Print all of the records. Exclude the images.

○ ○ ○ ○ ○

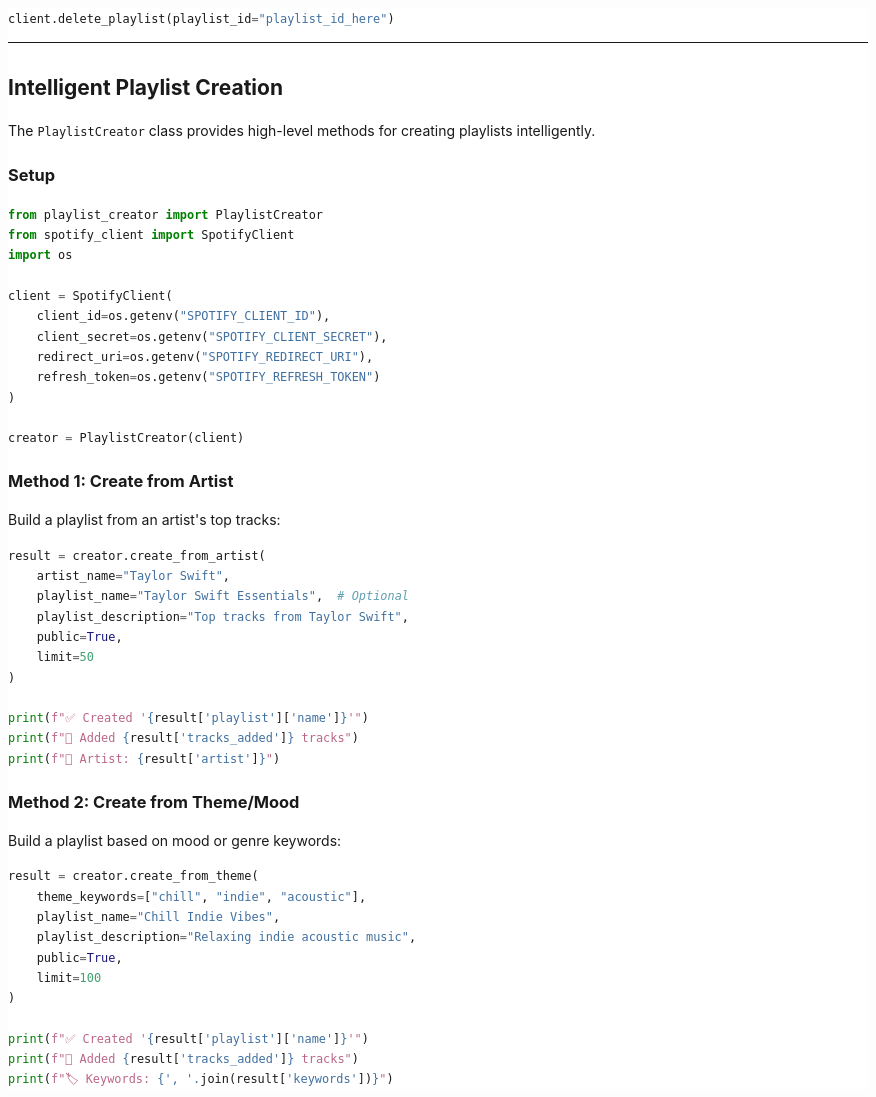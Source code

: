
 ```python
client.delete_playlist(playlist_id="playlist_id_here")
```

---

## Intelligent Playlist Creation

The `PlaylistCreator` class provides high-level methods for creating playlists intelligently.

### Setup

```python
from playlist_creator import PlaylistCreator
from spotify_client import SpotifyClient
import os

client = SpotifyClient(
    client_id=os.getenv("SPOTIFY_CLIENT_ID"),
    client_secret=os.getenv("SPOTIFY_CLIENT_SECRET"),
    redirect_uri=os.getenv("SPOTIFY_REDIRECT_URI"),
    refresh_token=os.getenv("SPOTIFY_REFRESH_TOKEN")
)

creator = PlaylistCreator(client)
```

### Method 1: Create from Artist

Build a playlist from an artist's top tracks:

```python
result = creator.create_from_artist(
    artist_name="Taylor Swift",
    playlist_name="Taylor Swift Essentials",  # Optional
    playlist_description="Top tracks from Taylor Swift",
    public=True,
    limit=50
)

print(f"✅ Created '{result['playlist']['name']}'")
print(f"🎵 Added {result['tracks_added']} tracks")
print(f"🎤 Artist: {result['artist']}")
```

### Method 2: Create from Theme/Mood

Build a playlist based on mood or genre keywords:

```python
result = creator.create_from_theme(
    theme_keywords=["chill", "indie", "acoustic"],
    playlist_name="Chill Indie Vibes",
    playlist_description="Relaxing indie acoustic music",
    public=True,
    limit=100
)

print(f"✅ Created '{result['playlist']['name']}'")
print(f"🎵 Added {result['tracks_added']} tracks")
print(f"🏷️ Keywords: {', '.join(result['keywords'])}")
```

○ ○ ○ ○ ○

## ANSWER
Source code

:
 ```python
client.delete_playlist(playlist_id="playlist_id_here")
```

---

## Intelligent Playlist Creation

The `PlaylistCreator` class provides high-level methods for creating playlists intelligently.

### Setup

```python
from playlist_creator import PlaylistCreator
from spotify_client import SpotifyClient
import os

client = SpotifyClient(
    client_id=os.getenv("SPOTIFY_CLIENT_ID"),
    client_secret=os.getenv("SPOTIFY_CLIENT_SECRET"),
    redirect_uri=os.getenv("SPOTIFY_REDIRECT_URI"),
    refresh_token=os.getenv("SPOTIFY_REFRESH_TOKEN")
)

creator = PlaylistCreator(client)
```

### Method 1: Create from Artist

Build a playlist from an artist's top tracks:

```python
result = creator.create_from_artist(
    artist_name="Taylor Swift",
    playlist_name="Taylor Swift Essentials",  # Optional
    playlist_description="Top tracks from Taylor Swift",
    public=True,
    limit=50
)

print(f"✅ Created '{result['playlist']['name']}'")
print(f"🎵 Added {result['tracks_added']} tracks")
print(f"🎤 Artist: {result['artist']}")
```

### Method 2: Create from Theme/Mood

Build a playlist based on mood or genre keywords:

```python
result = creator.create_from_theme(
    theme_keywords=["chill", "indie", "acoustic"],
    playlist_name="Chill Indie Vibes",
    playlist_description="Relaxing indie acoustic music",
    public=True,
    limit=100
)

print(f"✅ Created '{result['playlist']['name']}'")
print(f"🎵 Added {result['tracks_added']} tracks")
print(f"🏷️ Keywords: {', '.join(result['keywords'])}")
```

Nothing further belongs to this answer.